World Digital Preservation Day, organised by Digital Preservation Coalition, is an international event to highlight the importance of digital preservation. This blogpost has been written by St George’s Archivist Juulia Ahvensalmi, Research Data Support Manager Michelle Harricharan, and Records Manager Kirsten Hylan. You can engage with the day and find out more about our work on the Museum and Archives Twitter account using the hashtags #WDPD2022 and #SGULWDPD2022. If you are interested in learning more about digital preservation at St George’s, or would like to get involved, please contact digpres@sgul.ac.uk.

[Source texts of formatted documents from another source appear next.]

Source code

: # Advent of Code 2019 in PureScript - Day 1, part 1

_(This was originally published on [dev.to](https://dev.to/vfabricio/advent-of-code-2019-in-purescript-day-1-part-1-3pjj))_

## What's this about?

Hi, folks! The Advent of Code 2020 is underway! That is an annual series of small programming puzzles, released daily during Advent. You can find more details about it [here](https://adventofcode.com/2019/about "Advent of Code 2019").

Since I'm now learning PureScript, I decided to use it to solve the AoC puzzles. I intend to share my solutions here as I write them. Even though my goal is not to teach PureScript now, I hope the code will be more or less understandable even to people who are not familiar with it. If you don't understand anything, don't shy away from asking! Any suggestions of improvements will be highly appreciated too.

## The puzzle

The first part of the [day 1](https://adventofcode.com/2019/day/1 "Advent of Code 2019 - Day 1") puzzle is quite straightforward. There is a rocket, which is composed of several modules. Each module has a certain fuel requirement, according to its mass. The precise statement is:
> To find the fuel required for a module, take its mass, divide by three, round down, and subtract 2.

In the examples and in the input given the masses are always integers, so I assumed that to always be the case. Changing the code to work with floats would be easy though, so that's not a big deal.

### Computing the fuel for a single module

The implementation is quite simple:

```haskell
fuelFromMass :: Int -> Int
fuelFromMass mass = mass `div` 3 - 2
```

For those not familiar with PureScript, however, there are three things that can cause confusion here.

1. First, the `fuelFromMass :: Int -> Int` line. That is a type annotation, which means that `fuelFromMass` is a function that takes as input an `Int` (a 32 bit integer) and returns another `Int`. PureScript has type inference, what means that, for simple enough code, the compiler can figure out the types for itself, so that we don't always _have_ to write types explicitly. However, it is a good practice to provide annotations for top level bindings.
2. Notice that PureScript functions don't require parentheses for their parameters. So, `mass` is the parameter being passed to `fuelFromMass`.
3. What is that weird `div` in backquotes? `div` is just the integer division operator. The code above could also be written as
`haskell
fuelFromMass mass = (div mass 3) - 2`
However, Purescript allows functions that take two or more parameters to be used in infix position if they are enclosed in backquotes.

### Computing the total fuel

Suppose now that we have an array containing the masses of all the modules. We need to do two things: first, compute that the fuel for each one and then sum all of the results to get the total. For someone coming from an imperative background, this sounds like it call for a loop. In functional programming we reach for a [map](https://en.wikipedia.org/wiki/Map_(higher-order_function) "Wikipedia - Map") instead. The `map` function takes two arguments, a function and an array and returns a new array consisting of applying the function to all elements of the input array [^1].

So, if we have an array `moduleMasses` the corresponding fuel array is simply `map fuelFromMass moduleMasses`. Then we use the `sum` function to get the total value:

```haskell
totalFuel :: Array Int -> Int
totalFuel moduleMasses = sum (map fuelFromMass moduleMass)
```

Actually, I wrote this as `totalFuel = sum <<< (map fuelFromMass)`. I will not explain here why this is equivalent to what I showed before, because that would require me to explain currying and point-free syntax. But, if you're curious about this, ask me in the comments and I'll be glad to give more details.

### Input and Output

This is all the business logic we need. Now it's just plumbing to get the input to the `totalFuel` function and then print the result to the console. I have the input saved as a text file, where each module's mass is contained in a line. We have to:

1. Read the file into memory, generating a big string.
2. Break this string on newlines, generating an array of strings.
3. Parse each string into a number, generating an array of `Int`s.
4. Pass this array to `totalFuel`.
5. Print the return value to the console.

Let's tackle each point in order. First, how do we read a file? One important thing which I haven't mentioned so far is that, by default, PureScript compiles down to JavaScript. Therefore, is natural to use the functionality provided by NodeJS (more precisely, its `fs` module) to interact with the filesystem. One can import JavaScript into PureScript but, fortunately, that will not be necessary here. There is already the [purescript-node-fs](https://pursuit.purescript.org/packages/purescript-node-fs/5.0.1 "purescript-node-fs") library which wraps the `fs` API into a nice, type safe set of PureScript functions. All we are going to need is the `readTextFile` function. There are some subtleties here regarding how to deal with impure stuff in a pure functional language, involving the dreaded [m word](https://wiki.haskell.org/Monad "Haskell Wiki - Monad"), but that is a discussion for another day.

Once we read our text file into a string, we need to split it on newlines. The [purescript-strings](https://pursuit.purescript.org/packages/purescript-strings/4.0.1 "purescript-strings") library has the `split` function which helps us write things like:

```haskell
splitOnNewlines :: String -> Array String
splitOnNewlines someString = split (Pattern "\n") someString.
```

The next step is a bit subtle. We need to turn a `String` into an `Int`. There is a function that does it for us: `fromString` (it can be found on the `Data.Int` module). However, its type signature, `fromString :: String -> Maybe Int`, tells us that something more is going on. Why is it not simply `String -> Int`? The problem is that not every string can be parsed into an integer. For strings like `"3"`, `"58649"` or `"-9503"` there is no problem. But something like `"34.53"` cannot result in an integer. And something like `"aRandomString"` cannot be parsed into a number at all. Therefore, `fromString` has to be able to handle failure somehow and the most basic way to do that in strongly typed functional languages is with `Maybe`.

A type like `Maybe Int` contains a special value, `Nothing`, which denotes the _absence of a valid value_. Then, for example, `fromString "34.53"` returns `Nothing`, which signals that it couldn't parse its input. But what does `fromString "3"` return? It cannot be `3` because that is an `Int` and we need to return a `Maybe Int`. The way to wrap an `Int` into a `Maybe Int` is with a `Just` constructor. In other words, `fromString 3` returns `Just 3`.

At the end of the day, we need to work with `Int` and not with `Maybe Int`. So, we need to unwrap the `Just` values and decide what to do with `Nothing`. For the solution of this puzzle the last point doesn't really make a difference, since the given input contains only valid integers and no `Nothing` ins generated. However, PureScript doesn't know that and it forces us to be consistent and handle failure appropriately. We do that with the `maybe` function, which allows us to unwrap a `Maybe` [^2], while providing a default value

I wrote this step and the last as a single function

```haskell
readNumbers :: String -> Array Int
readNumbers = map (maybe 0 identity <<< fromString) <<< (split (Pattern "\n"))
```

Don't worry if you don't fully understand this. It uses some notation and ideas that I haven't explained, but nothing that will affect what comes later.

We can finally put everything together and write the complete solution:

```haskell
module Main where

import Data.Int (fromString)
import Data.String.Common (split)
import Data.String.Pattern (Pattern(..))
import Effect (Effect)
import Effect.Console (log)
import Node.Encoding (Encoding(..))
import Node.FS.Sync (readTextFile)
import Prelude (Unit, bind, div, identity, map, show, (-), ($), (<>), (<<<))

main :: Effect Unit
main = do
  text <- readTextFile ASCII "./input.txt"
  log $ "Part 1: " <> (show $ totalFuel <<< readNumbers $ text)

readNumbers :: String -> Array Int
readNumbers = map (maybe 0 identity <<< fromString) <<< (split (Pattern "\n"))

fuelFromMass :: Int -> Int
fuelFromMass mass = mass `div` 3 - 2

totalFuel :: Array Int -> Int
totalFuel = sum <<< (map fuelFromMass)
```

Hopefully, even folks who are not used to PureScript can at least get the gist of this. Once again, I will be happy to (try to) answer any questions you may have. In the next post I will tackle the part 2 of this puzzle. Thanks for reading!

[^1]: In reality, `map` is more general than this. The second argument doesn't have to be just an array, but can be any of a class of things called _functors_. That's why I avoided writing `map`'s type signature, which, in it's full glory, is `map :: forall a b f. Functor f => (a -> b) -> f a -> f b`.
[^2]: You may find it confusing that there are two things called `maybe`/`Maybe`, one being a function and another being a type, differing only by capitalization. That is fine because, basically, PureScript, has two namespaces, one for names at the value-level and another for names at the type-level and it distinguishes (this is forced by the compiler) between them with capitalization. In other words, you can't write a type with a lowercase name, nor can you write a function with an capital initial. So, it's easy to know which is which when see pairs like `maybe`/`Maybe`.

World Digital Preservation Day 2022: Data for All, for Good, Forever
‘Data for All, For Good, Forever’ is the theme of this year’s World Digital Preservation Day, demonstrating how digital preservation allows ‘digits to flourish’. What an apt theme for a university that has been transforming health and medical care since 1733! Whether it is developing the earlier practices of variolation into vaccination (introduced by Edward Jenner in 1798) that eventually eradicated smallpox or transforming health practice though our pioneering work in infection and immunity, population health and molecular and clinical research, for St George’s data has always been for good, for all and, with proper care, forever. This post will consider how by preserving records and data regardless of format that are held in the archives and currently being developed by our staff, we are not only ensuring we maintain our history, but that St George’s continues to contribute to ground-breaking medical research by allowing digits to flourish.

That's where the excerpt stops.